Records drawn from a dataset

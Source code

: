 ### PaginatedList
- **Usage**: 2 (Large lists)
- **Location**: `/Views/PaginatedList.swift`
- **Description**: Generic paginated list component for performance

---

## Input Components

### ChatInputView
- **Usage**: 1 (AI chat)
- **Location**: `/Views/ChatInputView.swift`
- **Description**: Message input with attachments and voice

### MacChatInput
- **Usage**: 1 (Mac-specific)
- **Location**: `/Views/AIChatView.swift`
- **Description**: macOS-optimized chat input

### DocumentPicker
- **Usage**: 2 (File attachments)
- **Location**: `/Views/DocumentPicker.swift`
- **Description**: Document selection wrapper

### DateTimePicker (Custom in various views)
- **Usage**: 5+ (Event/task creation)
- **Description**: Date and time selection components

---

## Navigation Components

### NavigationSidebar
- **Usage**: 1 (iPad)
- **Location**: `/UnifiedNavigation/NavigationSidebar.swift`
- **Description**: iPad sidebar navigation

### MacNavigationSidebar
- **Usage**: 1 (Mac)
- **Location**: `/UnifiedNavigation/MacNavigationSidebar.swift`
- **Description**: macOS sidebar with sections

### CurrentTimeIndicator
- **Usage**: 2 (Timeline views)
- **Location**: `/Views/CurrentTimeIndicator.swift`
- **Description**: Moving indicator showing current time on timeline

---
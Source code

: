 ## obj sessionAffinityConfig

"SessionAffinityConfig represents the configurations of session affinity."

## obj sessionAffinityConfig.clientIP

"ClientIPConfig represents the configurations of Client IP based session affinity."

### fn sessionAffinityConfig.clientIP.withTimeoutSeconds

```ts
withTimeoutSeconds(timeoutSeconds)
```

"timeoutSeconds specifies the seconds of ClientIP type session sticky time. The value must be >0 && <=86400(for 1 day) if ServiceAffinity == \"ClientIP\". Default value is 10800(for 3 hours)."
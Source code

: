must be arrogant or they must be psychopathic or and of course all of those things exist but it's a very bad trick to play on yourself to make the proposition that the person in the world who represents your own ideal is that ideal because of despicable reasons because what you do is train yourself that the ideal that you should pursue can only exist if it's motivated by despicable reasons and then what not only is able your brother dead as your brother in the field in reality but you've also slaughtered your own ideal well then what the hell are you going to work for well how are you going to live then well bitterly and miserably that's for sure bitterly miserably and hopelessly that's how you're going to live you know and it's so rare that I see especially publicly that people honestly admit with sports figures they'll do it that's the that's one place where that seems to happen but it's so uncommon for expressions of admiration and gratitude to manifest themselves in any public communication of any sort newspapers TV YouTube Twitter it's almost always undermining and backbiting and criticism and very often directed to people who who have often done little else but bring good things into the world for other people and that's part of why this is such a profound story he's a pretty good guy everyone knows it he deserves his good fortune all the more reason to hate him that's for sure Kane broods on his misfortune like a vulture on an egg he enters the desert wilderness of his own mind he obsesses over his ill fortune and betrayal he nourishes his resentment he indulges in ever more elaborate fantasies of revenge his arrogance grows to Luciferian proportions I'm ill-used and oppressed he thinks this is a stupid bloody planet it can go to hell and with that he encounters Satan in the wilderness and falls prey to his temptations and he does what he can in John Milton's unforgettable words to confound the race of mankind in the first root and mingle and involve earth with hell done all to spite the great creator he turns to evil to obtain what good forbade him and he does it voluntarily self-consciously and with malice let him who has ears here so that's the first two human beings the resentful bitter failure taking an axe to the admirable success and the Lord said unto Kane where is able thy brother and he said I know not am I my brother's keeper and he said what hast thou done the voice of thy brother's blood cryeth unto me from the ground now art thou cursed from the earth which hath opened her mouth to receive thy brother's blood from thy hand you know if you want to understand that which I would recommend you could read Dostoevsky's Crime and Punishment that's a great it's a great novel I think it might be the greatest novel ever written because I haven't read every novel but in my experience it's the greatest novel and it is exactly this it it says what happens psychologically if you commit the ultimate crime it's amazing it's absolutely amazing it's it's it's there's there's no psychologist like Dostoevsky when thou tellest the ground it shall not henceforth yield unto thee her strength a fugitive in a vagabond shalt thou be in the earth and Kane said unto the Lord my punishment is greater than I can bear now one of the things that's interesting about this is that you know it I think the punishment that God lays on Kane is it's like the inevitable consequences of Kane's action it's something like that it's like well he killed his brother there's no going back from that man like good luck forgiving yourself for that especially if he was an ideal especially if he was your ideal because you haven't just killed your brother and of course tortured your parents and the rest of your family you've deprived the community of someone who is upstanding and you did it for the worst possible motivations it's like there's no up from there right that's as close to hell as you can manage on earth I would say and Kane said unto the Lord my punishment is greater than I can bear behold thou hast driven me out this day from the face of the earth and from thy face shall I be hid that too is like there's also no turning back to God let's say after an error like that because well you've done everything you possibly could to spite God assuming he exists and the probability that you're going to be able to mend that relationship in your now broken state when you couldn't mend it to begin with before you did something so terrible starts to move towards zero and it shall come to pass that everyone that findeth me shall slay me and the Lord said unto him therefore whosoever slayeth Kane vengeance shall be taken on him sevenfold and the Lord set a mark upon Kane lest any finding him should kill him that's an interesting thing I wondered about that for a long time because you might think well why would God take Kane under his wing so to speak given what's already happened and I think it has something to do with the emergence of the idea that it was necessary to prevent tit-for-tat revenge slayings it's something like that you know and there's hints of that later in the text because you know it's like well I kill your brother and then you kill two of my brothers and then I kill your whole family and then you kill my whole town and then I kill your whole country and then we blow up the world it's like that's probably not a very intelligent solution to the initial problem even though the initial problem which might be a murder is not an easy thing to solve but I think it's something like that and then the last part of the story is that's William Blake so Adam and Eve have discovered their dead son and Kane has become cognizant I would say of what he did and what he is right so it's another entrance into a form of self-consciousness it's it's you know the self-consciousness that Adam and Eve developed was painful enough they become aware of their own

**Task to complete:**
Could you repeat every record above exactly as it is written?

**Answer section:**
Source code

: ### PaginatedList
- **Usage**: 2 (Large lists)
- **Location**: `/Views/PaginatedList.swift`
- **Description**: Generic paginated list component for performance

---

## Input Components

### ChatInputView
- **Usage**: 1 (AI chat)
- **Location**: `/Views/ChatInputView.swift`
- **Description**: Message input with attachments and voice

### MacChatInput
- **Usage**: 1 (Mac-specific)
- **Location**: `/Views/AIChatView.swift`
- **Description**: macOS-optimized chat input

### DocumentPicker
- **Usage**: 2 (File attachments)
- **Location**: `/Views/DocumentPicker.swift`
- **Description**: Document selection wrapper

### DateTimePicker (Custom in various views)
- **Usage**: 5+ (Event/task creation)
- **Description**: Date and time selection components

---

## Navigation Components

### NavigationSidebar
- **Usage**: 1 (iPad)
- **Location**: `/UnifiedNavigation/NavigationSidebar.swift`
- **Description**: iPad sidebar navigation

### MacNavigationSidebar
- **Usage**: 1 (Mac)
- **Location**: `/UnifiedNavigation/MacNavigationSidebar.swift`
- **Description**: macOS sidebar with sections

### CurrentTimeIndicator
- **Usage**: 2 (Timeline views)
- **Location**: `/Views/CurrentTimeIndicator.swift`
- **Description**: Moving indicator showing current time on timeline

---
Source code

: ## obj sessionAffinityConfig

"SessionAffinityConfig represents the configurations of session affinity."

## obj sessionAffinityConfig.clientIP

"ClientIPConfig represents the configurations of Client IP based session affinity."

### fn sessionAffinityConfig.clientIP.withTimeoutSeconds

```ts
withTimeoutSeconds(timeoutSeconds)
```

"timeoutSeconds specifies the seconds of ClientIP type session sticky time. The value must be >0 && <=86400(for 1 day) if ServiceAffinity == \"ClientIP\". Default value is 10800(for 3 hours)."
Source code

:must be arrogant or they must be psychopathic or and of course all of those things exist but it's a very bad trick to play on yourself to make the proposition that the person in the world who represents your own ideal is that ideal because of despicable reasons because what you do is train yourself that the ideal that you should pursue can only exist if it's motivated by despicable reasons and then what not only is able your brother dead as your brother in the field in reality but you've also slaughtered your own ideal well then what the hell are you going to work for well how are you going to live then well bitterly and miserably that's for sure bitterly miserably and hopelessly that's how you're going to live you know and it's so rare that I see especially publicly that people honestly admit with sports figures they'll do it that's the that's one place where that seems to happen but it's so uncommon for expressions of admiration and gratitude to manifest themselves in any public communication of any sort newspapers TV YouTube Twitter it's almost always undermining and backbiting and criticism and very often directed to people who who have often done little else but bring good things into the world for other people and that's part of why this is such a profound story he's a pretty good guy everyone knows it he deserves his good fortune all the more reason to hate him that's for sure Kane broods on his misfortune like a vulture on an egg he enters the desert wilderness of his own mind he obsesses over his ill fortune and betrayal he nourishes his resentment he indulges in ever more elaborate fantasies of revenge his arrogance grows to Luciferian proportions I'm ill-used and oppressed he thinks this is a stupid bloody planet it can go to hell and with that he encounters Satan in the wilderness and falls prey to his temptations and he does what he can in John Milton's unforgettable words to confound the race of mankind in the first root and mingle and involve earth with hell done all to spite the great creator he turns to evil to obtain what good forbade him and he does it voluntarily self-consciously and with malice let him who has ears here so that's the first two human beings the resentful bitter failure taking an axe to the admirable success and the Lord said unto Kane where is able thy brother and he said I know not am I my brother's keeper and he said what hast thou done the voice of thy brother's blood cryeth unto me from the ground now art thou cursed from the earth which hath opened her mouth to receive thy brother's blood from thy hand you know if you want to understand that which I would recommend you could read Dostoevsky's Crime and Punishment that's a great it's a great novel I think it might be the greatest novel ever written because I haven't read every novel but in my experience it's the greatest novel and it is exactly this it it says what happens psychologically if you commit the ultimate crime it's amazing it's absolutely amazing it's it's it's there's there's no psychologist like Dostoevsky when thou tellest the ground it shall not henceforth yield unto thee her strength a fugitive in a vagabond shalt thou be in the earth and Kane said unto the Lord my punishment is greater than I can bear now one of the things that's interesting about this is that you know it I think the punishment that God lays on Kane is it's like the inevitable consequences of Kane's action it's something like that it's like well he killed his brother there's no going back from that man like good luck forgiving yourself for that especially if he was an ideal especially if he was your ideal because you haven't just killed your brother and of course tortured your parents and the rest of your family you've deprived the community of someone who is upstanding and you did it for the worst possible motivations it's like there's no up from there right that's as close to hell as you can manage on earth I would say and Kane said unto the Lord my punishment is greater than I can bear behold thou hast driven me out this day from the face of the earth and from thy face shall I be hid that too is like there's also no turning back to God let's say after an error like that because well you've done everything you possibly could to spite God assuming he exists and the probability that you're going to be able to mend that relationship in your now broken state when you couldn't mend it to begin with before you did something so terrible starts to move towards zero and it shall come to pass that everyone that findeth me shall slay me and the Lord said unto him therefore whosoever slayeth Kane vengeance shall be taken on him sevenfold and the Lord set a mark upon Kane lest any finding him should kill him that's an interesting thing I wondered about that for a long time because you might think well why would God take Kane under his wing so to speak given what's already happened and I think it has something to do with the emergence of the idea that it was necessary to prevent tit-for-tat revenge slayings it's something like that you know and there's hints of that later in the text because you know it's like well I kill your brother and then you kill two of my brothers and then I kill your whole family and then you kill my whole town and then I kill your whole country and then we blow up the world it's like that's probably not a very intelligent solution to the initial problem even though the initial problem which might be a murder is not an easy thing to solve but I think it's something like that and then the last part of the story is that's William Blake so Adam and Eve have discovered their dead son and Kane has become cognizant I would say of what he did and what he is right so it's another entrance into a form of self-consciousness it's it's you know the self-consciousness that Adam and Eve developed was painful enough they become aware of their own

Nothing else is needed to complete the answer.